Content starts
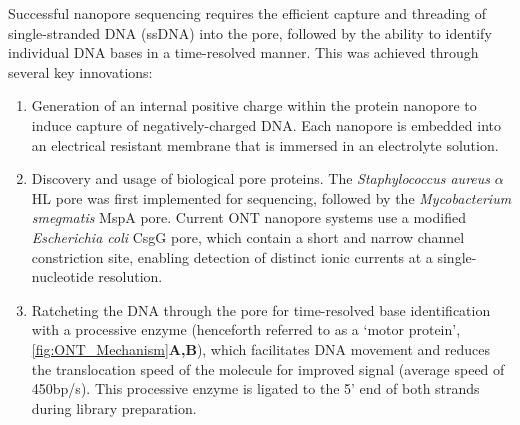 Successful nanopore sequencing requires the efficient capture and threading of single-stranded DNA (ssDNA) into the pore, followed by the ability to identify individual DNA bases in a time-resolved manner. This was achieved through several key innovations\cite{Bayley2015}: 
\begin{enumerate}
	\item Generation of an internal positive charge within the protein nanopore to induce capture of negatively-charged DNA. Each nanopore is embedded into an electrical resistant membrane that is immersed in an electrolyte solution.
	\item Discovery and usage of biological pore proteins. The \textit{Staphylococcus aureus} \textit{$\alpha$}HL pore was first implemented for sequencing\cite{N2005}, followed by the \textit{Mycobacterium smegmatis} MspA pore\cite{Manrao2011}. Current ONT nanopore systems use a modified \textit{Escherichia coli} CsgG pore, which contain a short and narrow channel constriction site, enabling detection of distinct ionic currents at a single-nucleotide resolution. 
	\item Ratcheting the DNA through the pore for time-resolved base identification with a processive enzyme (henceforth referred to as a ‘motor protein', \cref{fig:ONT_Mechanism}\textbf{A,B}), which facilitates DNA movement and reduces the translocation speed of the molecule for improved signal (average speed of 450bp/s)\cite{Rang2018}. This processive enzyme is ligated to the 5' end of both strands during library preparation.   
\end{enumerate}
Content ends
* [PROBLEM]
Type out the data above again exactly as written, minus the images.

* [RESULT]
 Successful nanopore sequencing requires the efficient capture and threading of single-stranded DNA (ssDNA) into the pore, followed by the ability to identify individual DNA bases in a time-resolved manner. This was achieved through several key innovations\cite{Bayley2015}: 
\begin{enumerate}
	\item Generation of an internal positive charge within the protein nanopore to induce capture of negatively-charged DNA. Each nanopore is embedded into an electrical resistant membrane that is immersed in an electrolyte solution.
	\item Discovery and usage of biological pore proteins. The \textit{Staphylococcus aureus} \textit{$\alpha$}HL pore was first implemented for sequencing\cite{N2005}, followed by the \textit{Mycobacterium smegmatis} MspA pore\cite{Manrao2011}. Current ONT nanopore systems use a modified \textit{Escherichia coli} CsgG pore, which contain a short and narrow channel constriction site, enabling detection of distinct ionic currents at a single-nucleotide resolution. 
	\item Ratcheting the DNA through the pore for time-resolved base identification with a processive enzyme (henceforth referred to as a ‘motor protein', \cref{fig:ONT_Mechanism}\textbf{A,B}), which facilitates DNA movement and reduces the translocation speed of the molecule for improved signal (average speed of 450bp/s)\cite{Rang2018}. This processive enzyme is ligated to the 5' end of both strands during library preparation.   
\end{enumerate}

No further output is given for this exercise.